# A suprise gift/



## MaidenScotland (Jun 6, 2009)

I was in a cafe this morning where a chap was using his Ipad with a magnetic cleaner that I had tried to buy last weekend only to be told they didn't know what I was talking about. I asked the guy if he bought it here and he told me yes they are available in Apple shops for 800LE, when the chap left the cafe he came over and presented me with a nice leather cover for my IPad.


What a lovely gesture from one stranger to another..

The guy was Egyptian and very handsome but he hadn't slipped his email or phone number into the cover lol.


----------



## aykalam (Apr 12, 2010)

MaidenScotland said:


> The guy was Egyptian and very handsome but he hadn't slipped his email or phone number into the cover lol.
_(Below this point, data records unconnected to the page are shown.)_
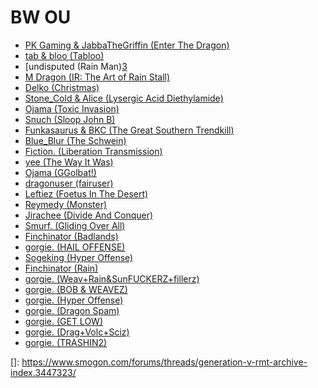 # BW OU

- [PK Gaming & JabbaTheGriffin (Enter The Dragon)][1]
- [tab & bloo (Tabloo)][2]
- [undisputed (Rain Man)[3]
- [M Dragon (IR: The Art of Rain Stall)][4]
- [Delko (Christmas)][6]
- [Stone_Cold & Alice (Lysergic Acid Diethylamide)][7]
- [Ojama (Toxic Invasion)][8]
- [Snuch (Sloop John B)][9]
- [Funkasaurus & BKC (The Great Southern Trendkill)][10]
- [Blue_Blur (The Schwein)][11]
- [Fiction. (Liberation Transmission)][12]
- [yee (The Way It Was)][13]
- [Ojama (GGolbat!)][14]
- [dragonuser (fairuser)][15]
- [Leftiez (Foetus In The Desert)][16]
- [Reymedy (Monster)][17]
- [Jirachee (Divide And Conquer)][18]
- [Smurf. (Gliding Over All)][19]
- [Finchinator (Badlands)][20]
- [gorgie. (HAIL OFFENSE)][5]
- [Sogeking (Hyper Offense)][5]
- [Finchinator (Rain)][5]
- [gorgie. (Weav+Rain&SunFUCKERZ+fillerz)][5]
- [gorgie. (BOB & WEAVEZ)][5]
- [gorgie. (Hyper Offense)][5]
- [gorgie. (Dragon Spam)][5]
- [gorgie. (GET LOW)][5]
- [gorgie. (Drag+Volc+Sciz)][5]
- [gorgie. (TRASHIN2)][5]

[1]: https://www.smogon.com/forums/threads/enter-the-dragon.3448743/
[2]: https://www.smogon.com/forums/threads/tabloo-bloos-frontier-team.3452167/
[3]: https://www.smogon.com/forums/threads/team-rain-man.3454555/
[4]: https://www.smogon.com/forums/threads/ir-the-art-of-rain-stall.3455765/
[5]: https://www.smogon.com/forums/threads/gorgie-old-gens-team-dump.3618023/
[6]: https://www.smogon.com/forums/threads/christmas-hail-rmt.3458509/
[7]: https://www.smogon.com/forums/threads/lysergic-acid-diethylamide-team-by-stone_cold-and-alice.3462908/
[8]: https://www.smogon.com/forums/threads/toxic-invasion-peaked-1st.3463227/
[9]: https://www.smogon.com/forums/threads/sloop-john-b-st8-team.3463417/
[10]: https://www.smogon.com/forums/threads/the-great-southern-trendkill.3467412/
[11]: https://www.smogon.com/forums/threads/the-schwein.3470509/
[12]: https://www.smogon.com/forums/threads/liberation-transmission.3478623/
[13]: https://www.smogon.com/forums/threads/the-way-it-was.3485558/
[14]: https://www.smogon.com/forums/threads/ggolbat-smogon-tour-15-victory-team.3487828/
[15]: https://www.smogon.com/forums/threads/fairyuser.3488952/
[16]: https://www.smogon.com/forums/threads/foetus-in-the-desert-bw-ou.3520402/
[17]: https://www.smogon.com/forums/threads/monster.3520608/
[18]: https://www.smogon.com/forums/threads/divide-and-conquer.3543902/
[19]: https://www.smogon.com/forums/threads/gliding-over-all.3576311/
[20]: https://www.smogon.com/forums/threads/badlands.3584255/

[]: https://www.smogon.com/forums/threads/generation-v-rmt-archive-index.3447323/
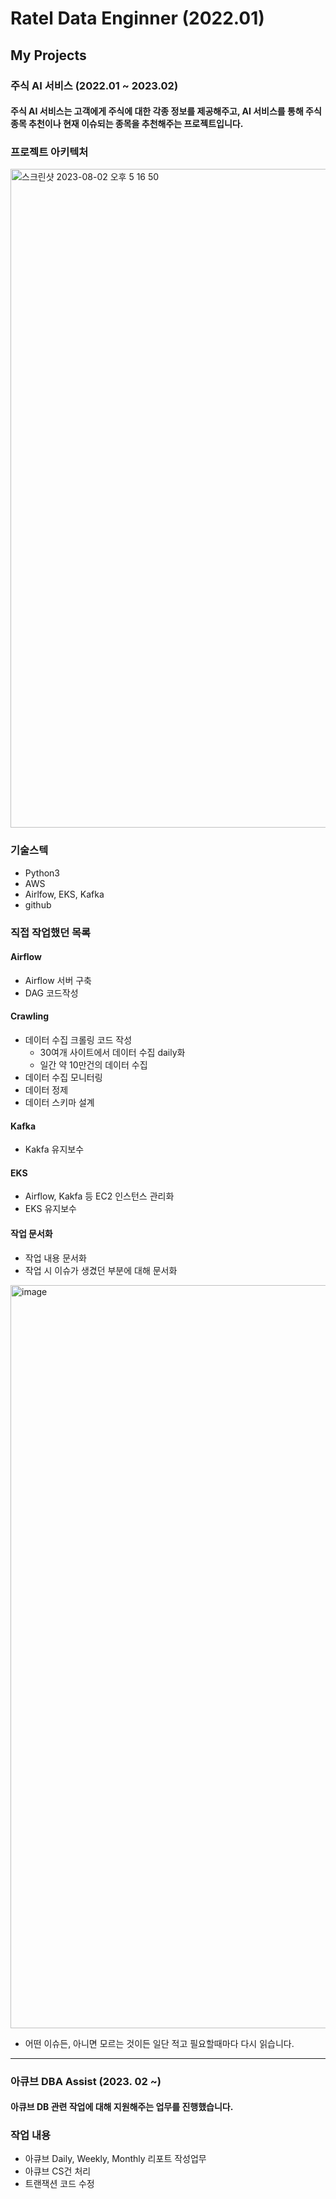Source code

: # Ratel Data Enginner (2022.01)

## My Projects

### 주식 AI 서비스 (2022.01 ~ 2023.02)



#### 주식 AI 서비스는 고객에게 주식에 대한 각종 정보를 제공해주고, AI 서비스를 통해 주식 종목 추천이나 현재 이슈되는 종목을 추천해주는 프로젝트입니다.


### 프로젝트 아키텍처

<img width="1054" alt="스크린샷 2023-08-02 오후 5 16 50" src="https://github.com/includesorrow/rt/assets/35910177/4db36877-45db-4ff2-91da-e2e82dfdb0bb">

### 기술스텍
- Python3
- AWS
- Airlfow, EKS, Kafka
- github


### 직접 작업했던 목록

#### Airflow
- Airflow 서버 구축
- DAG 코드작성

#### Crawling
- 데이터 수집 크롤링 코드 작성
   - 30여개 사이트에서 데이터 수집 daily화
   - 일간 약 10만건의 데이터 수집
- 데이터 수집 모니터링
- 데이터 정제
- 데이터 스키마 설계

#### Kafka
- Kakfa 유지보수

#### EKS
- Airflow, Kakfa 등 EC2 인스턴스 관리화
- EKS 유지보수

#### 작업 문서화
- 작업 내용 문서화
- 작업 시 이슈가 생겼던 부분에 대해 문서화
<img width="1189" alt="image" src="https://github.com/includesorrow/rt/assets/35910177/fb571a1c-0f5b-4530-8b8c-70b3d1574be1">

- 어떤 이슈든, 아니면 모르는 것이든 일단 적고 필요할때마다 다시 읽습니다.

---


### 아큐브 DBA Assist (2023. 02 ~)

#### 아큐브 DB 관련 작업에 대해 지원해주는 업무를 진행했습니다.

### 작업 내용
- 아큐브 Daily, Weekly, Monthly 리포트 작성업무
- 아큐브 CS건 처리
- 트랜잭션 코드 수정
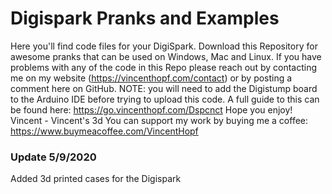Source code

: # Digispark Pranks and Examples
Here you'll find code files for your DigiSpark.
Download this Repository for awesome pranks that can be used on Windows, Mac and Linux.
If you have problems with any of the code in this Repo please reach out by contacting me on my website (https://vincenthopf.com/contact) or by posting a comment here on GitHub.
NOTE: you will need to add the Digistump board to the Arduino IDE before trying to upload this code. A full guide to this can be found here: https://go.vincenthopf.com/Dspcnct
Hope you enjoy!
Vincent - Vincent's 3d
You can support my work by buying me a coffee: https://www.buymeacoffee.com/VincentHopf

### Update 5/9/2020
Added 3d printed cases for the Digispark
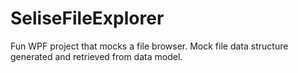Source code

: # SeliseFileExplorer
Fun WPF project that mocks a file browser. Mock file data structure generated and retrieved from data model.
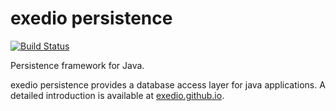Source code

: # exedio persistence
[![Build Status](https://api.travis-ci.org/exedio/persistence.svg?branch=master)](https://travis-ci.org/exedio/persistence)

Persistence framework for Java.

exedio persistence provides a database access layer for java applications.
A detailed introduction is available at [exedio.github.io](https://exedio.github.io/).
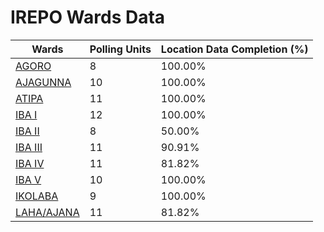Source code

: 
# IREPO Wards Data

| Wards | Polling Units | Location Data Completion (%) |
| ---- | ----- | ------- |
| [AGORO](./wards/18186-agoro) | 8 | 100.00% |
| [AJAGUNNA](./wards/18187-ajagunna) | 10 | 100.00% |
| [ATIPA](./wards/18188-atipa) | 11 | 100.00% |
| [IBA I](./wards/18189-iba-i) | 12 | 100.00% |
| [IBA II](./wards/18190-iba-ii) | 8 | 50.00% |
| [IBA III](./wards/18191-iba-iii) | 11 | 90.91% |
| [IBA IV](./wards/18192-iba-iv) | 11 | 81.82% |
| [IBA V](./wards/18193-iba-v) | 10 | 100.00% |
| [IKOLABA](./wards/18194-ikolaba) | 9 | 100.00% |
| [LAHA/AJANA](./wards/18195-laha/ajana) | 11 | 81.82% |




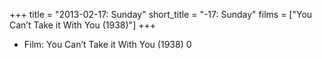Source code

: +++
title = "2013-02-17: Sunday"
short_title = "-17: Sunday"
films = ["You Can’t Take it With You (1938)"]
+++


* Film: You Can’t Take it With You (1938) 0
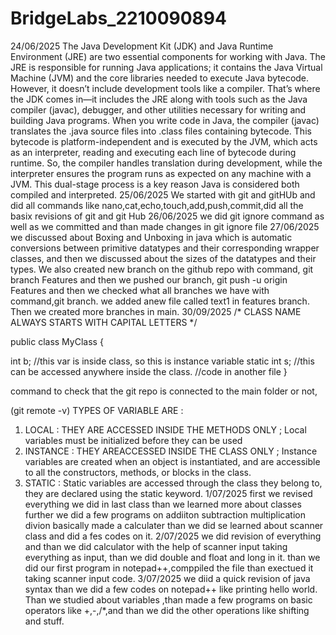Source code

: # BridgeLabs_2210090894
24/06/2025
The Java Development Kit (JDK) and Java Runtime Environment (JRE) are two essential components for working with Java. The JRE is responsible for running Java applications; it contains the Java Virtual Machine (JVM) and the core libraries needed to execute Java bytecode. However, it doesn’t include development tools like a compiler. That’s where the JDK comes in—it includes the JRE along with tools such as the Java compiler (javac), debugger, and other utilities necessary for writing and building Java programs. When you write code in Java, the compiler (javac) translates the .java source files into .class files containing bytecode. This bytecode is platform-independent and is executed by the JVM, which acts as an interpreter, reading and executing each line of bytecode during runtime. So, the compiler handles translation during development, while the interpreter ensures the program runs as expected on any machine with a JVM. This dual-stage process is a key reason Java is considered both compiled and interpreted.
25/06/2025
We started with git and gitHUb and did all commands like nano,cat,echo,touch,add,push,commit,did all the basix revisions of git and git Hub
26/06/2025
we did git ignore command as well as we committed and than made changes in git ignore file
27/06/2025
we discussed about Boxing and Unboxing in java which is automatic conversions between primitive datatypes and their corresponding wrapper classes, and then we discussed about the sizes of the datatypes and their types. We also created new branch on the github repo with command, git branch Features and then we pushed our branch, git push -u origin Features and then we checked what all branches we have with command,git branch. we added anew file called text1 in features branch. Then we created more branches in main.
30/09/2025
/* CLASS NAME ALWAYS STARTS WITH CAPITAL LETTERS */

public class MyClass {

  int b; //this var is inside class, so this is instance variable
    static int s; //this can be accessed anywhere inside the class.
    //code in another file
}


command to check that the git repo is connected to the main folder or not,

 (git remote -v)
TYPES OF VARIABLE ARE :

1) LOCAL  : THEY ARE ACCESSED INSIDE THE METHODS ONLY ; Local variables must be initialized before they can be used
2) INSTANCE : THEY AREACCESSED INSIDE THE CLASS ONLY ; Instance variables are created when an object is instantiated, and are accessible to all the constructors, methods, or blocks in the class.
3) STATIC  : Static variables are accessed through the class they belong to, they are declared using the static keyword.
1/07/2025
first we revised everything we did in last class than we learned more about classes further we did a few programs on addiiton subtraction multiplication divion basically made a calculater than we did se learned about scanner class and did a fes codes on it.
2/07/2025
we did revision of everything and than we did calculator with the help of scanner input taking everything as input, than we did double and float and long in it. than we did our first program in notepad++,comppiled the file than exectued it taking scanner input code.
3/07/2025
we diid a quick revision of java syntax than we did a few codes on notepad++ like printing hello world. Than we studied about variables ,than made a few programs on basic operators like +,-,/*,and than we did the other operations like shifting and stuff.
What a missed opportunity :eyebrows: are you sure he wasn't just half-Egyptian?


----------



## Milouk84 (Mar 17, 2012)

I didn't know the cover acts as a cleaner too, ours doesn't seem to be clean at all. But what a nice gift, that's really cool.

We got it for $70 and we bought it only because we got the ipad with a $50 discount.


----------



## MaidenScotland (Jun 6, 2009)

Milouk84 said:


> I didn't know the cover acts as a cleaner too, ours doesn't seem to be clean at all. But what a nice gift, that's really cool.
> 
> We got it for $70 and we bought it only because we got the ipad with a $50 discount.




No the cover doesn't act as a cleaner.. I saw he had the magnetic cleaner and that is what I asked him about, then as he left he gave me his lovely leather cover..

I think I am in love lol


----------



## MaidenScotland (Jun 6, 2009)

aykalam said:


> What a missed opportunity :eyebrows: are you sure he wasn't just half-Egyptian?




if I was only 20 years younger


----------



## aykalam (Apr 12, 2010)

MaidenScotland said:


> if I was only 20 years younger


so he was a toddler???


----------



## hurghadapat (Mar 26, 2010)

MaidenScotland said:


> No the cover doesn't act as a cleaner.. I saw he had the magnetic cleaner and that is what I asked him about, then as he left he gave me his lovely leather cover..
> 
> I think I am in love lol


Wow......lucky you.....so now we wait for the "My Mohammed's Different" story.


----------



## MaidenScotland (Jun 6, 2009)

hurghadapat said:


> Wow......lucky you.....so now we wait for the "My Mohammed's Different" story.


That is right mock me.. of course he is different he he is my Mohammed,
I will of course invite you all to the wedding and the visa application processes


----------



## mamasue (Oct 7, 2008)

MaidenScotland said:


> if I was only 20 years younger




Nooooo.... haven't you heard an Egyptian guy tell you "Age is just a number"!!??


----------